## [Problem to work on]
Your answer should consist of each line below that includes the word "jets".

Records to use START

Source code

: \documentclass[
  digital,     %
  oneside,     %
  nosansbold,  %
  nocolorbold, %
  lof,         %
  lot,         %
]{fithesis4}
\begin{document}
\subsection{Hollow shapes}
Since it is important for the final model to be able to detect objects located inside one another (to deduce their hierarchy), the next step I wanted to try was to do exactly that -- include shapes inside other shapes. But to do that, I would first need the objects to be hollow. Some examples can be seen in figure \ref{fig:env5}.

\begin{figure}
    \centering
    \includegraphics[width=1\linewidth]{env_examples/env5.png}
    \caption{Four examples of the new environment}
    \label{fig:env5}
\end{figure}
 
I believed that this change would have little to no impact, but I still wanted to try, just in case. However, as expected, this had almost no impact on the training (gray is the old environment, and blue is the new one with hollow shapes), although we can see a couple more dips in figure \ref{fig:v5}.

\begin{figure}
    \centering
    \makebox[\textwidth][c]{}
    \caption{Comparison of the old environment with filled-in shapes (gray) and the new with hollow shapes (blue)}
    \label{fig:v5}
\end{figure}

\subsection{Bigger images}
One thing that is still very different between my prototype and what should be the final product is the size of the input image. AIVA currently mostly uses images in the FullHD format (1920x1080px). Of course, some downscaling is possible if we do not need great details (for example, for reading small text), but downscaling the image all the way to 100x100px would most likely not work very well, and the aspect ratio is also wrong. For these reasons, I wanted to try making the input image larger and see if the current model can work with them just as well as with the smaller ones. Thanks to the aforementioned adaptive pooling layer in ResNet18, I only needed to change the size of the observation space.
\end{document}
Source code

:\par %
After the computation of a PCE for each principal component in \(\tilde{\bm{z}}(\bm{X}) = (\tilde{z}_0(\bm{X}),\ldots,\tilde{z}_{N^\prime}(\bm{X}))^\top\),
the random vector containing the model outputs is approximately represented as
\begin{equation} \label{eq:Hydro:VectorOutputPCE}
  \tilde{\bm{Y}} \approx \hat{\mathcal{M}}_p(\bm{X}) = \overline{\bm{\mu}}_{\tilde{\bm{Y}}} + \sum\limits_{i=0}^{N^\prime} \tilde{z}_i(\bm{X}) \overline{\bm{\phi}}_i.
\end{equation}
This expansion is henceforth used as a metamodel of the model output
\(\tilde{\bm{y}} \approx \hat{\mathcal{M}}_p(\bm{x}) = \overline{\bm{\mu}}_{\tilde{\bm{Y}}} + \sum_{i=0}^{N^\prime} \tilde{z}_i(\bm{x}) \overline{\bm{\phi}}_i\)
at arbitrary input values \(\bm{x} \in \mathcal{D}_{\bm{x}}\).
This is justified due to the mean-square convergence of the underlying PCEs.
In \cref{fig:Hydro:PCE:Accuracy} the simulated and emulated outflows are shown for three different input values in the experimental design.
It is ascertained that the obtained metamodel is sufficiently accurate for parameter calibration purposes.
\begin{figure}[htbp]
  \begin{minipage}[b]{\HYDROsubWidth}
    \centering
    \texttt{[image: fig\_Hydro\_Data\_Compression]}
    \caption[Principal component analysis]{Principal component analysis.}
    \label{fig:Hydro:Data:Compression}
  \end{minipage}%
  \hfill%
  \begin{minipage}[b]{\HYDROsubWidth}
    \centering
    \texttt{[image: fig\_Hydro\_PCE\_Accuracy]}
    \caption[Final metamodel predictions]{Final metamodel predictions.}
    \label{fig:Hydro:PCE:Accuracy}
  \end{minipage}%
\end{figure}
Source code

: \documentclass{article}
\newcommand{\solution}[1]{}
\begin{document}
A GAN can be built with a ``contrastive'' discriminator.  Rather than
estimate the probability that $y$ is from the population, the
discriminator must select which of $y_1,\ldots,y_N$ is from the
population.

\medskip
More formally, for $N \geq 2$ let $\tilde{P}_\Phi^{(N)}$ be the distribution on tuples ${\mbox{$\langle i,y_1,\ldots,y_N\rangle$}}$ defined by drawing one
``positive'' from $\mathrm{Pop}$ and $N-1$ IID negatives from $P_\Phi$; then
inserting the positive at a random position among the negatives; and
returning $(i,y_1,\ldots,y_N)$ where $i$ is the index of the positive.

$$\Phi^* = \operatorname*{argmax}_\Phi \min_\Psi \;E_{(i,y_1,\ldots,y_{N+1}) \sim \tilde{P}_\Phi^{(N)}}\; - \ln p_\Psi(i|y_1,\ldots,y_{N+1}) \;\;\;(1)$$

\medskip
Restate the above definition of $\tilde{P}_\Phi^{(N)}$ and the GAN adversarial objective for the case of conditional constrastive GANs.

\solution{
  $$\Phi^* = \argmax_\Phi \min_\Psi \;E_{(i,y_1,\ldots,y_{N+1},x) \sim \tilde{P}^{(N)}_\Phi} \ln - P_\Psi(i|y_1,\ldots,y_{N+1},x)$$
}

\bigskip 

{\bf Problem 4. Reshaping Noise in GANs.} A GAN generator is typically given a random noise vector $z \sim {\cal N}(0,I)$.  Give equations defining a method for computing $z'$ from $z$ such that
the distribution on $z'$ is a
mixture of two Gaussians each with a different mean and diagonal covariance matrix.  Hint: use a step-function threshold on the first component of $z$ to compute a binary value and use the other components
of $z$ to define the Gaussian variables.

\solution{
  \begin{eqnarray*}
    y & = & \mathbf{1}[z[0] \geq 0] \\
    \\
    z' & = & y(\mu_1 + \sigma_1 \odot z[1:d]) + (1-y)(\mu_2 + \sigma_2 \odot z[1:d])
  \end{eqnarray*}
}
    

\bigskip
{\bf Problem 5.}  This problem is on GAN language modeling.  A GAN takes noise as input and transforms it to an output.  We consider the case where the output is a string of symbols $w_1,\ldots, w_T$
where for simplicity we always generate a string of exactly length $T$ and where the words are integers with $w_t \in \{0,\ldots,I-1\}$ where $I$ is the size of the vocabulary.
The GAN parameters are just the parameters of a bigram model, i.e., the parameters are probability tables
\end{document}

Records to use END
Records to use START

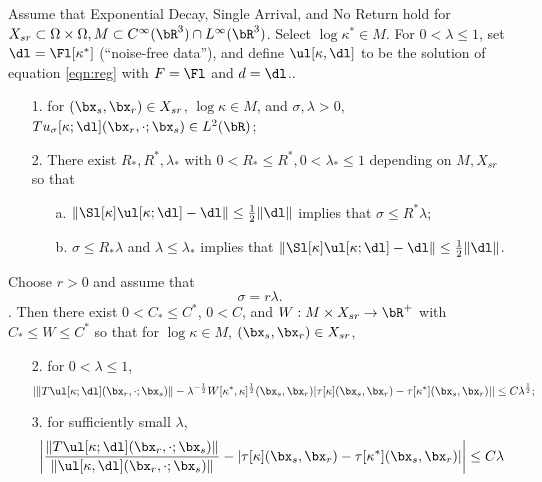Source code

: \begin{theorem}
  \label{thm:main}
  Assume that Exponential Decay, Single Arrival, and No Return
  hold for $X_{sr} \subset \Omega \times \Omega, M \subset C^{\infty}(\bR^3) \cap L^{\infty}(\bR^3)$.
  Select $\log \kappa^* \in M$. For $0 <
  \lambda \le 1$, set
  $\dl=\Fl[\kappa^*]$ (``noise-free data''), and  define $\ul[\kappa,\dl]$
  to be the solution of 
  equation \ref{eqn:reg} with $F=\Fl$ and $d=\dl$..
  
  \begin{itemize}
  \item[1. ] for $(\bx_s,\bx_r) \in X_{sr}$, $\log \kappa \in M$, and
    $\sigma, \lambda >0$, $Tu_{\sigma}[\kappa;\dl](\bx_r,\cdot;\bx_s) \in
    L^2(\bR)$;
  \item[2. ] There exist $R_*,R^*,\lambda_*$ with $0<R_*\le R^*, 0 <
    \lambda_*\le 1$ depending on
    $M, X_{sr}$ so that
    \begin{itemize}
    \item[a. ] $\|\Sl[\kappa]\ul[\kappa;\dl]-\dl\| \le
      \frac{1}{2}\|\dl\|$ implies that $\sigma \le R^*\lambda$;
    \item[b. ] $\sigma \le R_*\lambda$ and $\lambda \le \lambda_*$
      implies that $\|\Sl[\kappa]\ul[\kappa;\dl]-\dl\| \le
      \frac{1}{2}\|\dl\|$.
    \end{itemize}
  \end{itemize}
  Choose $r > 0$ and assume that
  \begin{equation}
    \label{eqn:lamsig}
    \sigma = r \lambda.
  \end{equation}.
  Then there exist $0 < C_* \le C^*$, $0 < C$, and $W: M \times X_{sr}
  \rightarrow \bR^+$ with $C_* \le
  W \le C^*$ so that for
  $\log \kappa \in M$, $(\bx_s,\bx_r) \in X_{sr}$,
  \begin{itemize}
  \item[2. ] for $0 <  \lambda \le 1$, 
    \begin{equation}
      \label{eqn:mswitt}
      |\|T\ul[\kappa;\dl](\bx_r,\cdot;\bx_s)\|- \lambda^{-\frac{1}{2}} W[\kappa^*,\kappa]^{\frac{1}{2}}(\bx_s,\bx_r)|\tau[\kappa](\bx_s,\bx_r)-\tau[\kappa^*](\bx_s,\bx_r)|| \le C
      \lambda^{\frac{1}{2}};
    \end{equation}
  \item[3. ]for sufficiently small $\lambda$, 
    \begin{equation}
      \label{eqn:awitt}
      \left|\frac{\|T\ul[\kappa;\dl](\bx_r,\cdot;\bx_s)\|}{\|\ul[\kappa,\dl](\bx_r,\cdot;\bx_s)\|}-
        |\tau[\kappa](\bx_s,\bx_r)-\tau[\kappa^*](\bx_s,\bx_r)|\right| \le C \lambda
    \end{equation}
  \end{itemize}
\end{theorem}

Records to use END
Records to use START

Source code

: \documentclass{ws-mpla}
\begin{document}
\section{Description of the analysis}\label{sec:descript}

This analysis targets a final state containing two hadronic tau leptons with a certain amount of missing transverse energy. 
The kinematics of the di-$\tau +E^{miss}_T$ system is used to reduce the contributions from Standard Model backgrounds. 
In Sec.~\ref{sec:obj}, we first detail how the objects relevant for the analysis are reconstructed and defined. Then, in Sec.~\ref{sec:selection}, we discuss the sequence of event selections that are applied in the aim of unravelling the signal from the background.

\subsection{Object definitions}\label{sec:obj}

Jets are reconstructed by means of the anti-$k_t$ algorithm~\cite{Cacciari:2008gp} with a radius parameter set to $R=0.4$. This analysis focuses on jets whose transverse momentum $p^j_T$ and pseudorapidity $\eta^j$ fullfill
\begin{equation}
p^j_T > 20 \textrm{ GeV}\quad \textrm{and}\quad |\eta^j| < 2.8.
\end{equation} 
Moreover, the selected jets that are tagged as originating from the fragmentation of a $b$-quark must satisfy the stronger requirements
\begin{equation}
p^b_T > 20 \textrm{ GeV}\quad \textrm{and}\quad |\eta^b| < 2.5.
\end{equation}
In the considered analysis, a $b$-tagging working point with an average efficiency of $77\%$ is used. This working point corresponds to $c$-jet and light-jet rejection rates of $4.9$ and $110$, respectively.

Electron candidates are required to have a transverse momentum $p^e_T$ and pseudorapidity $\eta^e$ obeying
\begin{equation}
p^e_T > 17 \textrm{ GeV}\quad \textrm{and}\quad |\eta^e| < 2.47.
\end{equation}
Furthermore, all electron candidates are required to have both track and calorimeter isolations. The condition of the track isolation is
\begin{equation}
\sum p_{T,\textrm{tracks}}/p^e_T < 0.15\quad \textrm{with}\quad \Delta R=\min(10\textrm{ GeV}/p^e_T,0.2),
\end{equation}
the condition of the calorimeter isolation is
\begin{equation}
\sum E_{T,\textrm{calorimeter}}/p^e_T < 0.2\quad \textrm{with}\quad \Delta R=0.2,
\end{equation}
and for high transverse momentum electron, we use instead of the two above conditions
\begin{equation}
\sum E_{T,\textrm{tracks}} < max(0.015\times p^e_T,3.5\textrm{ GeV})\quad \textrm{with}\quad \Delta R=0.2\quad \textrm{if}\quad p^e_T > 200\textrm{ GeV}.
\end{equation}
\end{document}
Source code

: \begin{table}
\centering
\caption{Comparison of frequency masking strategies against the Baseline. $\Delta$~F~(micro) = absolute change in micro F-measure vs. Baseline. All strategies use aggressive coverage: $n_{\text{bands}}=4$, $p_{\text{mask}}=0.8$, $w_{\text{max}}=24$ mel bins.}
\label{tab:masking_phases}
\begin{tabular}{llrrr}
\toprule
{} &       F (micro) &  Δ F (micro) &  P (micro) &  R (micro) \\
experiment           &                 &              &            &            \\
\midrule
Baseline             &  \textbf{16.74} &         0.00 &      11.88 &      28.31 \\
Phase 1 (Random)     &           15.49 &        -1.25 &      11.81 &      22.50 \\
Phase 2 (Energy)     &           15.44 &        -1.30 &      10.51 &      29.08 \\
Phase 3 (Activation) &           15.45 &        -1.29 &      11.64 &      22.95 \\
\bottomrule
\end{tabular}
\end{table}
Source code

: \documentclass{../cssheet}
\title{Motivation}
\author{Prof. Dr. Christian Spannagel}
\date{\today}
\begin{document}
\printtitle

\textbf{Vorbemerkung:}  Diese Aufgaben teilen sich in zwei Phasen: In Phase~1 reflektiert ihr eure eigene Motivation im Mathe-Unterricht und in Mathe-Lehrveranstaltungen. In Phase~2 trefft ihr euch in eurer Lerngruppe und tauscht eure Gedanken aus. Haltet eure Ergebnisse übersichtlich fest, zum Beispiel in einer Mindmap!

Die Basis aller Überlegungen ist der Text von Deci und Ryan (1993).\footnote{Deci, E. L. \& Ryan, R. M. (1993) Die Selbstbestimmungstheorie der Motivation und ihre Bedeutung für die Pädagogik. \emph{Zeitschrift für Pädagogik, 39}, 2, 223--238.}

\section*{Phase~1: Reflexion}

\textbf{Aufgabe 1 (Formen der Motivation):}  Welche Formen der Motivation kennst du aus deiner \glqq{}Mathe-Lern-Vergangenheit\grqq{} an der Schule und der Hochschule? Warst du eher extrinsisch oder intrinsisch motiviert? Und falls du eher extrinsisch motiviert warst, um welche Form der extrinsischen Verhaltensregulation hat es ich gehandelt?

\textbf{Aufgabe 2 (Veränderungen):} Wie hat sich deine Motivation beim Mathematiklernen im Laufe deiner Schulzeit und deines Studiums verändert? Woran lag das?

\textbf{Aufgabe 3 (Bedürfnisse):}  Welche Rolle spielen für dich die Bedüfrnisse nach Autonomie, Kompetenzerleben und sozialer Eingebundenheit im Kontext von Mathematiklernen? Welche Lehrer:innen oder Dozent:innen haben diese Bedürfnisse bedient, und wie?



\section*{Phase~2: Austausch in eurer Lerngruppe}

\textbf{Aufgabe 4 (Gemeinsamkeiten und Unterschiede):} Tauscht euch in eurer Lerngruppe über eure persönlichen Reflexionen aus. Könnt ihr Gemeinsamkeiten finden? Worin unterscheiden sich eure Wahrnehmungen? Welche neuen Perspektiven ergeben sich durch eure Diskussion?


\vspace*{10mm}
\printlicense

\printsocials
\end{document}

Records to use END

## [Response below]
Jets are reconstructed by means of the anti-$k_t$ algorithm~\cite{Cacciari:2008gp} with a radius parameter set to $R=0.4$. This analysis focuses on jets whose transverse momentum $p^j_T$ and pseudorapidity $\eta^j$ fullfill
Moreover, the selected jets that are tagged as originating from the fragmentation of a $b$-quark must satisfy the stronger requirements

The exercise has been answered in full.